[TASK STATEMENT]: In the copy you make of the entries, no picture should appear, and every word must match.

[Saved entries]:
= = = =

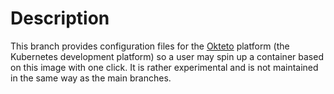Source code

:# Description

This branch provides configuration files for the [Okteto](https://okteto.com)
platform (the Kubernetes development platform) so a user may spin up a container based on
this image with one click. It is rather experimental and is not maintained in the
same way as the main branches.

= = = =

[ANSWER AREA]:
Source code

:# Description

This branch provides configuration files for the [Okteto](https://okteto.com)
platform (the Kubernetes development platform) so a user may spin up a container based on
this image with one click. It is rather experimental and is not maintained in the
same way as the main branches.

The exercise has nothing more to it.